Madea's Family Reunion (2006) delivers a good message through a faulty medium. The film begins as if it is a Woody Allen movie for African Americans. The first scene involves a posh apartment and three well dressed young women. In later scenes we encounter characters from differing social classes—a bus driver, two elderly retired people, a young woman trying to succeed in her own business. Despite this, the film offers an idealized, smooth, sometimes saccharine portrait of its characters and their lives. The wedding scene at the end of the film is difficult to swallow.
Set in Atlanta, Madea's Family Reunion focuses on a mother, Victoria, and her two daughters Lisa and Vanessa. Victoria is a haughty and scheming woman who uses her daughters to get what she wants. Lisa is about to marry a wealthy businessman who beats her and generally abuses her. When she confides in her mother about the abuse, the woman tells her she must put up with it. She believes that woman must accept their lot, and what comes with it, if they want to be comfortable and cared for. Vanessa is generally ignored by the mother—later in the film Vanessa reveals the abuse she suffered from one of her mother's several husbands, abuse the mother not only countenanced but arranged for.

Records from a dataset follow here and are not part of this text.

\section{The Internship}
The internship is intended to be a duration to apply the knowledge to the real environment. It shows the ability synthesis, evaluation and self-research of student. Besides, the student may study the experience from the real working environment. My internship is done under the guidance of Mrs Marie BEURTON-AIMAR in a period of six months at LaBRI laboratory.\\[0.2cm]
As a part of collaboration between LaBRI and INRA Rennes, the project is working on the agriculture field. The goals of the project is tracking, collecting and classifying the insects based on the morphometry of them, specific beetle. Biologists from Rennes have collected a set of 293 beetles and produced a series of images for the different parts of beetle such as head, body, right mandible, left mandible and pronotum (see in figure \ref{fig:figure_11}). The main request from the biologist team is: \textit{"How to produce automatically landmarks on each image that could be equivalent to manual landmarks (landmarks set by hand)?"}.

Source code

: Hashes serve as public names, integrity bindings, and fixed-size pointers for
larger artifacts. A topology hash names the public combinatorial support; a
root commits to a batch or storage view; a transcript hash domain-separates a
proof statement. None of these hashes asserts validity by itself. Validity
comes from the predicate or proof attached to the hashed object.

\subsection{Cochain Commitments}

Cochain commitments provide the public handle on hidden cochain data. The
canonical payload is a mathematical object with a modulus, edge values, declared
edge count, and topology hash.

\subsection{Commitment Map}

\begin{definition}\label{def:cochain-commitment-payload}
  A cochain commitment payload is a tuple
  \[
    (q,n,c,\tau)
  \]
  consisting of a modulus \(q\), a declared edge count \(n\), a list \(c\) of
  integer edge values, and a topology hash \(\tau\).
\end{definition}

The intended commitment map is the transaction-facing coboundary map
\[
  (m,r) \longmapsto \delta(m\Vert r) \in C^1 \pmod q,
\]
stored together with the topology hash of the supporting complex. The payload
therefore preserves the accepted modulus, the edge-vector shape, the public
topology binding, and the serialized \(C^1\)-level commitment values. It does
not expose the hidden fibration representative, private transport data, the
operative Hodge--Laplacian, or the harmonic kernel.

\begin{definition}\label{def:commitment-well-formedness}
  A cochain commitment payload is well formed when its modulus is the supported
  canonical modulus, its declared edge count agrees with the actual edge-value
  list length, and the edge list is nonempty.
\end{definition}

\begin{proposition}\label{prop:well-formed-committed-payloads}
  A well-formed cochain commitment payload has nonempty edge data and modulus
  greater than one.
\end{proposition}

Madea is the aunt of the mother. She is a loud, brash, domineering woman who takes foster children into her home and disciplines and loves them rigorously. She and her husband Uncle Joe are comical characters in a serious soap opera. Madea is full of energy and is the heart of the film. She is played in drag by the director Ryan Perry, who also plays Uncle Joe. Their comic shenanigans often seem out of place given the serious problems of the other characters, but without them the film would be much less entertaining than it is. Madea and Uncle Joe are both stereotypical characters—Madea is similar to Big Momma in the two Martin Lawrence films of that name, while in Barbershop (2002) portrayed several characters like Uncle Joe. White filmmakers have used black stereotypes for years, and it is interesting to see them in films by black directors. Barbershop was criticized by Jessie Jackson for its use of stereotypes he regarded as damaging. What ultimately prevents Madea's character from being overwhelmed by the stereotype she portrays is her strong positive character and the support she provides to Lisa and Vanessa.
Social responsibility and family unity are the message of this film. It suggests that a black matriarchy seeks to uphold positive social and moral standards and to defend women and children from the onslaughts of destructive irresponsible males. The matriarchy also resists the decline of values evident in contemporary society. In general, the women characters have been victimized by men in one way or another, while the men are either weak and foolish or brutal victimizers. Madea is the strong and positive woman in the film, while her husband Joe is a flatulent fool. Lisa's fiancé is rich and ruthless—he sees Lisa as just another possession. The one positive male character is the bus driver Brian, who falls in love with Vanessa. Because of her painful experiences in earlier relationships, she resists him. Lisa wants to abandon her fiancé but he threatens her, even threatens to kill her, and her mother insists that she stick with the engagement—her financial welfare depends on the marriage, for reasons the film details.
Events work themselves out as they usually do in this sort of film.
The heart of the film is a family reunion where the 90 year-old-matriarch of the family is upset when she sees her descendants gambling and dancing licentiously in skimpy clothes. Cicely Tison and Maya Angelou give moving speeches about family and social responsibility, upbraiding the family members for their errant ways. As Eleanor Ringel in the Atlanta Journal Constitution pointed out in her review. "Perry shares an agenda with Bill Cosby and Spike Lee: He wants young African-Americans to take responsibility for themselves. He has no patience for drugs, careless sex, guns, fists, sexually provocative behavior, or blaming everyone else for what you're doing to yourself." This is one of the film's central messages, but the speech that Tyson delivers, and Angelou's comments, and the family reunion itself, seem awkwardly placed in the film focused on the serious problems of Lisa and Vanessa. The film is episodic and consists of a number of loosely linked set pieces, the reunion is the prime example, but a farting episode involving Uncle Joe is another. The different parts of the film don't really fit together, it's schizophrenic in a sense, and although the film is entertaining to watch and, in the end, moving, especially Tison's speech, it is not successful. It is a loosely assembled. It as if Spike Lee and Eddie Murphy collaborated on a film and could never agree on what they wanted to do, so that each directed his own individual scenes.
Madea's Family Reunion is a sequel to Diary of a Mad Black Woman (2002). Both were directed and acted in by Ryan Perry, whose plays of the same titles served as the source for the films.